I wanted to be honest when it comes to my doctrinal positions as I understand that there are doctrinal standards here on the Puritan Board that are important to its members. 

Thanks you.

Soli Deo Gloria, 

Jared Hanley


----------



## tburus (Jul 5, 2008)

Apparently the Baptist Faith and Message is not an allowed confession to hold to for this board, no matter how big an Al Mohler fan you are! I guess then we are trapped into affirming dogged old confessions which still retain some flavoring that was more cultural than biblical. Lest I forget though, the guys who wrote those confessions had some sort of special revelation that has not been allotted to anyone else in the 400 years since.


----------



## Blueridge Believer (Jul 5, 2008)

I was once where you at at a few years ago brother and as recently as a year ago concerning the sabbath. May God bless in your search for truth. Take the time to read this short booklet by A.W. Pink and let me know what you think:

THE CHRISTIAN SABBATH

Also listen to Sam Waldron on the law and NCT:

http://www.sermonaudio.com/sermoninfo.asp?SID=10180662149
The Law and New Covenant Theology.
Definition of New Covenant Theology.
The law written on the heart of Adam
Question: How can men sin, let alone perish, without the law?
Answer: (A) The reality of their confrontation with the Law.
(B) The means of their confrontation.
The identity of the law is made clear.
The law in view is substantially the same as the Ten Commandments.
The Ten Commandments were in effect before Sinai.
The Ten Commandments remain in effect in the New Testament.
The Ten Commandments do not exhaust the moral law.


----------



## JonathanHunt (Jul 5, 2008)

tburus said:


> Apparently the Baptist Faith and Message is not an allowed confession to hold to for this board, no matter how big an Al Mohler fan you are! I guess then we are trapped into affirming dogged old confessions which still retain some flavoring that was more cultural than biblical. Lest I forget though, the guys who wrote those confessions had some sort of special revelation that has not been allotted to anyone else in the 400 years since.

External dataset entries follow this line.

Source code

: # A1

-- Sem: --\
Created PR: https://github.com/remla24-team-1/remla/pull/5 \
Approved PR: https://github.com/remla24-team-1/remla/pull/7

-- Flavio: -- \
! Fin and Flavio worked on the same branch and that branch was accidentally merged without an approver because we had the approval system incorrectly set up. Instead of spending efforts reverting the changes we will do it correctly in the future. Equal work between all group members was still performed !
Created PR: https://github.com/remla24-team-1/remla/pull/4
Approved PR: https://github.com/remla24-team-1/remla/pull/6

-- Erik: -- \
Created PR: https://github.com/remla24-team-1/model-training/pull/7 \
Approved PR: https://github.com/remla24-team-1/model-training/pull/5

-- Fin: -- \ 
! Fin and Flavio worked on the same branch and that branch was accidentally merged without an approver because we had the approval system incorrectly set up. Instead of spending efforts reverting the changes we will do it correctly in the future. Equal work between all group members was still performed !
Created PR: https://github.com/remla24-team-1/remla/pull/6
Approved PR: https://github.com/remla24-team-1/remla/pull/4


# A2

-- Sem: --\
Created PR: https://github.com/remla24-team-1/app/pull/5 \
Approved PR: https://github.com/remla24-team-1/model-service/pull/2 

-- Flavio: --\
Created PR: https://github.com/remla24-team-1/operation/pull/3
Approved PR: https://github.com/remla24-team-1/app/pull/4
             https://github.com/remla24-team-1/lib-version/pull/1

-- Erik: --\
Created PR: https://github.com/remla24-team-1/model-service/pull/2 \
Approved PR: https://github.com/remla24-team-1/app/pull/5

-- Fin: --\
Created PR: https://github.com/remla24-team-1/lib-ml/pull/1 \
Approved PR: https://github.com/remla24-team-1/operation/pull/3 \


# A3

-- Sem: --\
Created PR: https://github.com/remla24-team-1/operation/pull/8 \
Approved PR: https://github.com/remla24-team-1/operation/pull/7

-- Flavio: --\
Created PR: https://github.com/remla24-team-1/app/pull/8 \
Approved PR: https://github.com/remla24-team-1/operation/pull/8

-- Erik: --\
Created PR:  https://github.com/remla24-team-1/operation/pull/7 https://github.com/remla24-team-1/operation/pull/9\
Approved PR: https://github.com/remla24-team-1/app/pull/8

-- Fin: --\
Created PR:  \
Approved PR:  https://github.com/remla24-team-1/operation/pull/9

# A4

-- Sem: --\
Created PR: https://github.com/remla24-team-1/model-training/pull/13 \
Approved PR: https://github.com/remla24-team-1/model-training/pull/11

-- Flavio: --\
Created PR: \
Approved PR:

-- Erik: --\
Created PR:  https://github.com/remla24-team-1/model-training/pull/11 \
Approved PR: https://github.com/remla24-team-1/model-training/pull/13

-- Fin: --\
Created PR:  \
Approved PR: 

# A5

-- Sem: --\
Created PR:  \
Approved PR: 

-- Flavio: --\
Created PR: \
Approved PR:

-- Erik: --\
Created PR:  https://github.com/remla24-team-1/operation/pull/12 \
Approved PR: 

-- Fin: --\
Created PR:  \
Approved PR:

"Plato? Aristotle? Socrates? - Morons!"*

Brother Todd, you appear to be taking the mantle of resident PB Vizzini*. I'd love you to tell me what in the 1689 is 'cultural rather than biblical' so that I can have a look into it.

JH


*Ref The Princess Bride. If you don't know it, watch it. Not knowing about it or watching it is like not knowing or reading your confessions of faith


----------



## JM (Jul 5, 2008)

He's an article by John G. Reisinger :

baptist_sab


----------



## VictorBravo (Jul 5, 2008)

tburus said:


> Apparently the Baptist Faith and Message is not an allowed confession to hold to for this board, no matter how big an Al Mohler fan you are! I guess then we are trapped into affirming dogged old confessions which still retain some flavoring that was more cultural than biblical. Lest I forget though, the guys who wrote those confessions had some sort of special revelation that has not been allotted to anyone else in the 400 years since.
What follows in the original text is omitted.